Nonostante i prodigi del minipimer, la maggior parte delle persone continua a comprare la crema gialla nella grande distribuzione. Uno dei motivi (più che legittimi) si può ricondurre alla paura delle uova non pastorizzate, che possono diventare un pericoloso veicolo di salmonella, come testimonia un episodio del 2016 in cui un’intera famiglia, nonna compresa, di Bassano del Grappa finì all’ospedale perché il padre aveva deciso di preparare la maionese in casa.

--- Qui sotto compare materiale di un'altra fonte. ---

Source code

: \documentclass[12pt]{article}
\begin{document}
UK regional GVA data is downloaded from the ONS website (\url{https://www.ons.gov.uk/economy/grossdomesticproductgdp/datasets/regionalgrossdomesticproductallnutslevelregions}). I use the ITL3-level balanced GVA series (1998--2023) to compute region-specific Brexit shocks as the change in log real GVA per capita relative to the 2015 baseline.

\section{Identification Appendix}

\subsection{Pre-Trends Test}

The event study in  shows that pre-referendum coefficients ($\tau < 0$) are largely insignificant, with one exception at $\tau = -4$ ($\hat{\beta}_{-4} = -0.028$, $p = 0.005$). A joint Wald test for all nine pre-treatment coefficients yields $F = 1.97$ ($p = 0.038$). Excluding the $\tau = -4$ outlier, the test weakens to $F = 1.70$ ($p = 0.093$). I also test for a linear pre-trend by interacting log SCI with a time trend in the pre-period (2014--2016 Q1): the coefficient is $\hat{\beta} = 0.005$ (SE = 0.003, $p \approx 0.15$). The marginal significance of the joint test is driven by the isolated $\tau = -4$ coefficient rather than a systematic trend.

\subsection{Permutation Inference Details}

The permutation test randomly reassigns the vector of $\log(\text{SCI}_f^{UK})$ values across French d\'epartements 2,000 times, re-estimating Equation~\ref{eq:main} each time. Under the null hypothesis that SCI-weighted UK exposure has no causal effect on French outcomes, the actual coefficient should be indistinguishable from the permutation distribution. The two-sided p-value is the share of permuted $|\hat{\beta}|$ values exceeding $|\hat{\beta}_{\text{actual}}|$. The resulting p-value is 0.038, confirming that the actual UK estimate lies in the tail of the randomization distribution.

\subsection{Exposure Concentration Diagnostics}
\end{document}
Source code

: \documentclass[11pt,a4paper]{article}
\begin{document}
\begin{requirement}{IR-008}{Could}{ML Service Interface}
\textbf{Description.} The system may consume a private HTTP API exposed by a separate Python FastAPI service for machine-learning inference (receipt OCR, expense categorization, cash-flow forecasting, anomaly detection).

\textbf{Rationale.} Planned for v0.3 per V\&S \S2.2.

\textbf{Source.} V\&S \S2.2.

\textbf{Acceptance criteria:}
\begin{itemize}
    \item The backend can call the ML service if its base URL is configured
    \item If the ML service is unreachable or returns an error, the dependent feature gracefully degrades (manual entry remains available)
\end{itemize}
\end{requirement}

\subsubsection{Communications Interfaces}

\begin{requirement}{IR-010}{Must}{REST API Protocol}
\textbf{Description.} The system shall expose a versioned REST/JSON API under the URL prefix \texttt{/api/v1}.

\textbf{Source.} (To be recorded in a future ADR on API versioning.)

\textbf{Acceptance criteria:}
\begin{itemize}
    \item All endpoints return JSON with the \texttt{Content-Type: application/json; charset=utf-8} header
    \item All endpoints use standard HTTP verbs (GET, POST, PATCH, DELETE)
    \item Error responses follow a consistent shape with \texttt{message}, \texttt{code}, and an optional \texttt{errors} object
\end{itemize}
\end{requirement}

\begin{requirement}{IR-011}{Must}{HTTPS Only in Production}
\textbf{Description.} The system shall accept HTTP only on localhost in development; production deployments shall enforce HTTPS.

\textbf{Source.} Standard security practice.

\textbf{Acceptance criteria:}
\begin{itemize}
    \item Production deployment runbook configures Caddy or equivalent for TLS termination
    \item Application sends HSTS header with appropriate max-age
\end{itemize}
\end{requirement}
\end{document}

La questione della sicurezza alimentare ha permesso ad alcuni campioni di mercato, come Calvé, Kraft e Heinz (quest’ultime in realtà fanno parte dello stesso gruppo) di diventare famosi in tutto il mondo per le loro maionesi. Tra di loro, sia Calvé che Heinz offrono lo stesso numero di referenze, cinque tipologie di ricette che possono presentarsi anche con confezioni diverse. Nel caso di Heinz, oltre alla maionese “originale” c’è quella vegana, quella con il ketchup, quella al tartufo, quella al limone e pepe nero.
Per Calvé invece ci sono: la classica, la fresca, la cremosa, la raffinata e la vegetale. Kraft infine è quella che propone anche il secchio di maionese con 5 kili di prodotto, la bustina monouso e il tubetto tipo “dentifricio” da 150 ml, oltre al classico vasetto in vetro.
Nel 2021 Altroconsumo testò 21 maionesi del supermercato diverse, constatando che “Tutti i prodotti, anche quelli che si definiscono leggeri, sono nutrizionalmente sbilanciati e vanno consumati con moderazione”. Eppure per me la maionese continua ad essere uno di quegli alimenti che metterei anche sui biscotti per fare merenda, per quanto non la compri quasi mai. Il motivo mi pare semplice: la grassezza del sapore nonché la sua pienezza, il bilanciamento di punte d’acido, salato e dolce, la consistenza voluttuosa. Se poi si guarda questo video in slow motion in cui quello della maionese appare un miracolo della gastronomia, il colpo di fulmine è assicurato.